Посмотрев и осмотрев Кеджал-Кале, крепостцу, отстоящую верст на двадцать от Дербента, и подивившись ее целости, несмотря на то, что вековые дерева завладели ее верхом и внутренностью, мы воротились по другой стороне стены, чтобы выехать на аробную дорогу. Кази-Мулла, нынешний пророк гор, отбитый в прошлом году от Дербента, хотел укрепиться в Кеджал-Кале. Когда я был еще мальчиком, сказал он, я лазил в ней за грушами; но оказалось, что родник, в средине ее бывший, засорился, и потому держаться в ней было бы невозможно.

Мы отобедали в деревне Метаги, расположенной на высокой горе, на самом прелестном местоположении, и потом, через Сабнаву, счастливо доехали до Дербента, только искоса взглянув на башни исторического, теперь исчезнувшего города Камака, на высоком каменном мысу виднеющегося. Старинная слава его заменилась теперь другой: камакли (т. е. житель деревни Камака), значит, в окрестности, «дурак». Уверяют, что между ними, как меж абдеритами, нет ни одного умного человека.

Но где, но как, но далеко ли шла Кавказская стена? Далеко ли остались ее развалины, не расхищенные на постройку деревень, как во многих местах очевидно? Вот вопрос, который, может быть, век останется задачей. Весть между двумя намазами (т. е. около шести часов) перелетала по этой стене от моря до моря! — говорили мне татары. Теперь мы не знаем вести о ней самой — и признаться, это не много делает чести русской любознательности.

Как бы то ни было, этот образчик огромной силы древних властей существовал и теперь дивит нас и мыслей и исполнением. Подумаешь, это замыслили полубоги, а построили великаны. И сколь многолюдны долженствовали быть древле горы Кавказа! Если скудные граниты Скандинавии названы officina gentium, как же не дать Кавказу имени колыбели рода человеческого? На его хребтах бродили первенцы мира; его ущелья кипели племенами, которые по ветвям гор сходили ниже и ниже и наконец разошлись по девственному лицу земли, куда глаза глядят, завоевывая у природы землю, а потом землю у прежних пришельцев с гор, вытесняли, истребляли друг друга и обливали потоками крови почву, над которой недавно плавали рыбы и бушевал океан. Положим, что персидские или мидийские цари могли волей своей двинуть целые народы для постройки этой стены; но вероятно ли, чтобы сии народы могли жить несколько лет в пустыне малонаселенной, лишенной избыточного землепашества? Вероятно ли, чтобы гарнизоны крепостей и стража стены, всегда ее охранявшие, имели продовольствие из Персии? Не правдоподобнее ли положить, что горы сии, тогда мало покрытые лесом, были заселены многолюдными деревнями, золотились роскошными жатвами и что для сооружения этого оплота от северных горных и степных варваров употреблены были туземцы? Не правдоподобнее ли… но что такое подобие правды, когда мы не знаем — что такое сама правда?.. Я кончил».
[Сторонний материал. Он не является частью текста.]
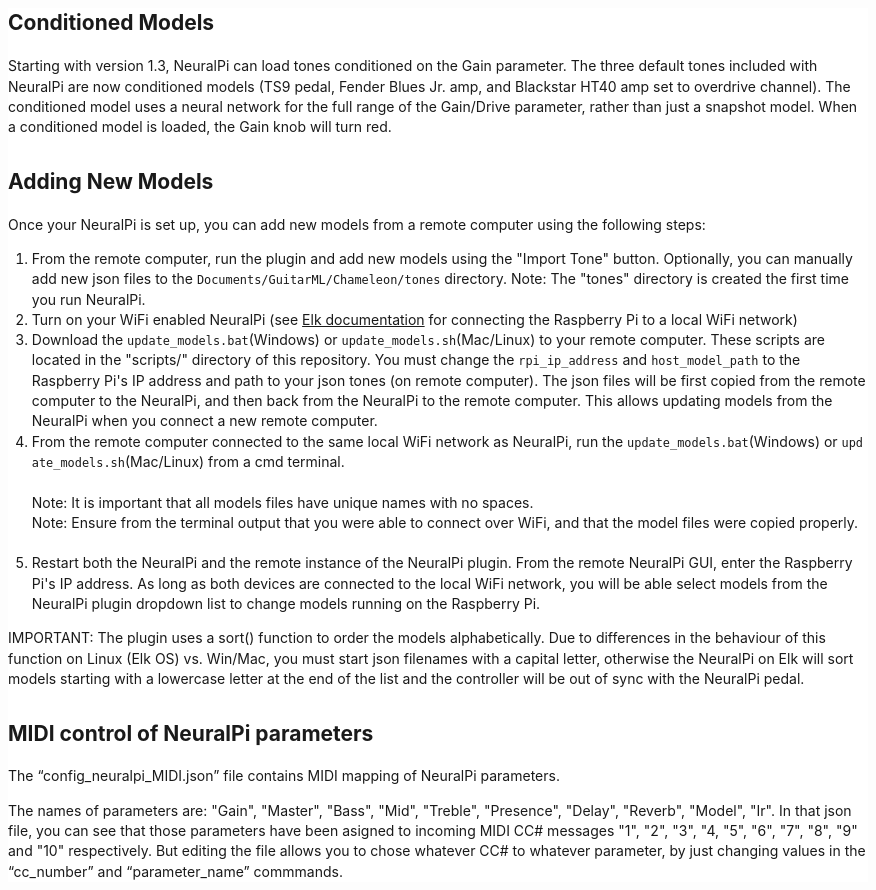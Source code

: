 ## Conditioned Models

Starting with version 1.3, NeuralPi can load tones conditioned on the Gain parameter. The three default tones included with NeuralPi are now conditioned models (TS9 pedal, Fender Blues Jr. amp, and Blackstar HT40 amp set to overdrive channel). The conditioned model uses a neural network for the full range of the Gain/Drive parameter, rather than just a snapshot model. When a conditioned model is loaded, the Gain knob will turn red. 

## Adding New Models

Once your NeuralPi is set up, you can add new models from a remote computer using the following steps:

1. From the remote computer, run the plugin and add new models using the "Import Tone" button. Optionally, you can manually add new json files to the ```Documents/GuitarML/Chameleon/tones``` directory.
   Note: The "tones" directory is created the first time you run NeuralPi.
2. Turn on your WiFi enabled NeuralPi (see [Elk documentation](https://elk-audio.github.io/elk-docs/html/documents/working_with_elk_board.html?highlight=wifi#connecting-to-your-board) for connecting the Raspberry Pi to a local WiFi network)
3. Download the ```update_models.bat```(Windows) or ```update_models.sh```(Mac/Linux) to your remote computer. These scripts are located in the "scripts/" directory of this repository. You must change the ```rpi_ip_address``` and ```host_model_path``` to the Raspberry Pi's IP address and path to your json tones (on remote computer). The json files will be first copied from the remote computer to the NeuralPi, and then back from the NeuralPi to the remote computer. This allows updating models from the NeuralPi when you connect a new remote computer.
4. From the remote computer connected to the same local WiFi network as NeuralPi, run the ```update_models.bat```(Windows) or ```update_models.sh```(Mac/Linux) from a cmd terminal. <br><br>
Note: It is important that all models files have unique names with no spaces. <br>
Note: Ensure from the terminal output that you were able to connect over WiFi, and that the model files were copied properly. <br><br>
6. Restart both the NeuralPi and the remote instance of the NeuralPi plugin. From the remote NeuralPi GUI, enter the Raspberry Pi's IP address. As long as both devices are connected to the local WiFi network, you will be able select models from the NeuralPi plugin dropdown list to change models running on the Raspberry Pi.

IMPORTANT: The plugin uses a sort() function to order the models alphabetically. Due to differences in the behaviour of this function on Linux (Elk OS) vs. Win/Mac, you must start json filenames with a capital letter, otherwise the NeuralPi on Elk will sort models starting with a lowercase letter at the end of the list and the controller will be out of sync with the NeuralPi pedal.

## MIDI control of NeuralPi parameters

The “config_neuralpi_MIDI.json” file contains MIDI mapping of NeuralPi parameters.

The names of parameters are: "Gain", "Master", "Bass", "Mid", "Treble", "Presence", "Delay", "Reverb", "Model", "Ir".
In that json file, you can see that those parameters have been asigned to incoming MIDI CC# messages "1", "2", "3", "4, "5", "6", "7", "8", "9" and "10" respectively. But editing the file allows you to chose whatever CC# to whatever parameter, by just changing values in the “cc_number” and “parameter_name” commmands.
Через двадцать лет после Бестужева мы совершили такую же поездку с той только разницей, что мы проехали семью верстами далее его. Мы так же, как и он, посетили пещеру дивов, грот священных сосцов, откуда гарнизоны, находившиеся в башнях, брали воду. Наконец, перечитывая его описание, мы нашли его таким точным, что решили передать его вместо нашего, в уверенности, что читатель нисколько от этого не потеряет. И теперь, когда прах его соединился с прахом Искандеров, хозроев и нуширванов, узнал ли он о великой стене больше, нежели знал о ней при жизни? Или душа его слишком занята ответом на вопрос Создателя: «что ты сделал со своей сестрой Ольгой Нестерцовой»? Надеемся, что на небе, как и на земле, кроткое существо молится за него.
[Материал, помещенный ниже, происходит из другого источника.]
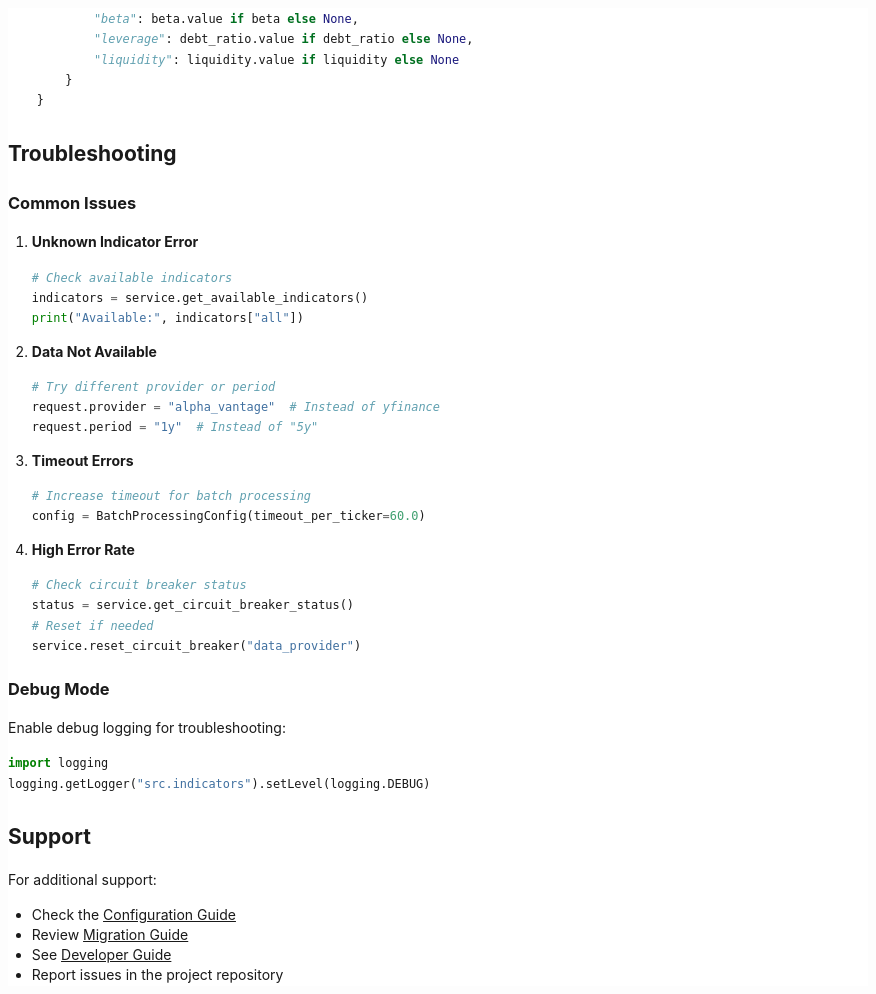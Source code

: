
 ```python
            "beta": beta.value if beta else None,
            "leverage": debt_ratio.value if debt_ratio else None,
            "liquidity": liquidity.value if liquidity else None
        }
    }
```

## Troubleshooting

### Common Issues

1. **Unknown Indicator Error**
   ```python
   # Check available indicators
   indicators = service.get_available_indicators()
   print("Available:", indicators["all"])
   ```

2. **Data Not Available**
   ```python
   # Try different provider or period
   request.provider = "alpha_vantage"  # Instead of yfinance
   request.period = "1y"  # Instead of "5y"
   ```

3. **Timeout Errors**
   ```python
   # Increase timeout for batch processing
   config = BatchProcessingConfig(timeout_per_ticker=60.0)
   ```

4. **High Error Rate**
   ```python
   # Check circuit breaker status
   status = service.get_circuit_breaker_status()
   # Reset if needed
   service.reset_circuit_breaker("data_provider")
   ```

### Debug Mode

Enable debug logging for troubleshooting:

```python
import logging
logging.getLogger("src.indicators").setLevel(logging.DEBUG)
```

## Support

For additional support:
- Check the [Configuration Guide](CONFIGURATION.md)
- Review [Migration Guide](MIGRATION_GUIDE.md)
- See [Developer Guide](DEVELOPER_GUIDE.md)
- Report issues in the project repository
Наступило время расставания — самый тяжкий час в путешествиях.

Уже четыре дня ездили мы вместе с Багратионом, не разлучаясь с ним ни на час; он был для нас все — наш чичероне, наш переводчик, наш хозяин. Он знал цену и название всякого предмета; идя мимо сокола, он узнавал его породу; смотря на кинжал, он сразу оценивал его достоинство; при каждом изъявлении желания он ограничивался ответом: «Хорошо, будет сделано», поэтому при нем уже не осмеливались вторично выражать желание; одним словом, это был тип грузинского князя — храброго, гостеприимного, щедрого, восторженного и прекрасного.
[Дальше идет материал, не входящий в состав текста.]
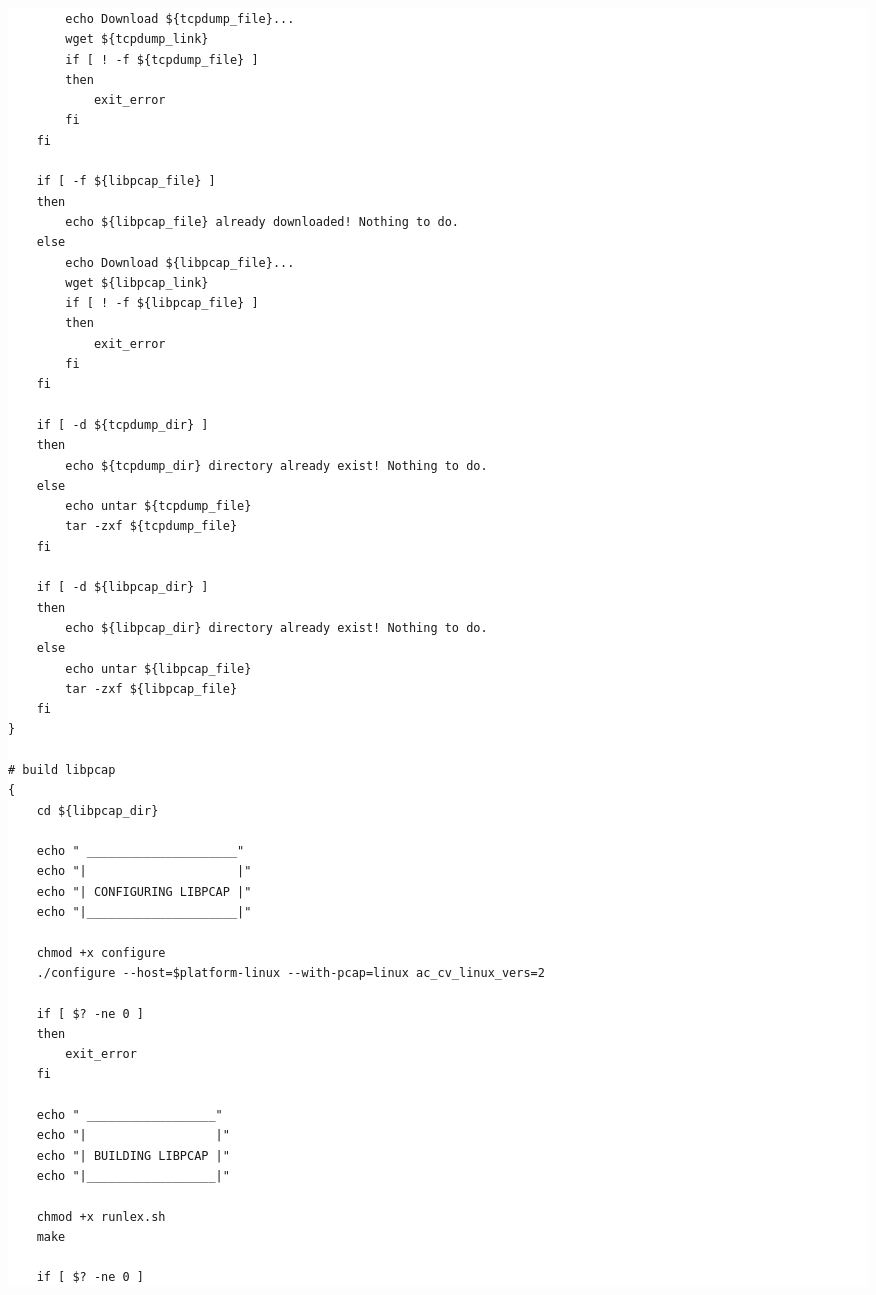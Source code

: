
 ```
		echo Download ${tcpdump_file}...
		wget ${tcpdump_link}
		if [ ! -f ${tcpdump_file} ]
		then
			exit_error
		fi
	fi
	
	if [ -f ${libpcap_file} ]
	then
		echo ${libpcap_file} already downloaded! Nothing to do.
	else
		echo Download ${libpcap_file}...
		wget ${libpcap_link}
		if [ ! -f ${libpcap_file} ]
		then
			exit_error
		fi
	fi
	
	if [ -d ${tcpdump_dir} ]
	then
		echo ${tcpdump_dir} directory already exist! Nothing to do.
	else
		echo untar ${tcpdump_file}
		tar -zxf ${tcpdump_file}
	fi
	
	if [ -d ${libpcap_dir} ]
	then
		echo ${libpcap_dir} directory already exist! Nothing to do.
	else
		echo untar ${libpcap_file}
		tar -zxf ${libpcap_file}
	fi
}

# build libpcap
{
	cd ${libpcap_dir}

	echo " _____________________"
	echo "|                     |"
	echo "| CONFIGURING LIBPCAP |"
	echo "|_____________________|"

	chmod +x configure
	./configure --host=$platform-linux --with-pcap=linux ac_cv_linux_vers=2

	if [ $? -ne 0 ]
	then
		exit_error
	fi	

	echo " __________________"
	echo "|                  |"
	echo "| BUILDING LIBPCAP |"
	echo "|__________________|"

	chmod +x runlex.sh
	make

	if [ $? -ne 0 ]
```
Перед самым отъездом я хотел, по обыкновению, запастись какой-нибудь провизией, но Багратион ответил:

— Вы имеете в своем тарантасе курицу, фазанов, печеные яйца, хлеб, вино, соль и перец, и сверх того завтрак и обед заказаны для вас по всему пути до Баку.

— А в Баку? — спросил я, смеясь и не предполагая, что предусмотрительность князя шла далее Баку.

— В Баку вы будете жить в доме уездного начальника Пигулевского. Сам он прекрасный человек, жена его дама прелюбезная, а дочка просто очаровательна.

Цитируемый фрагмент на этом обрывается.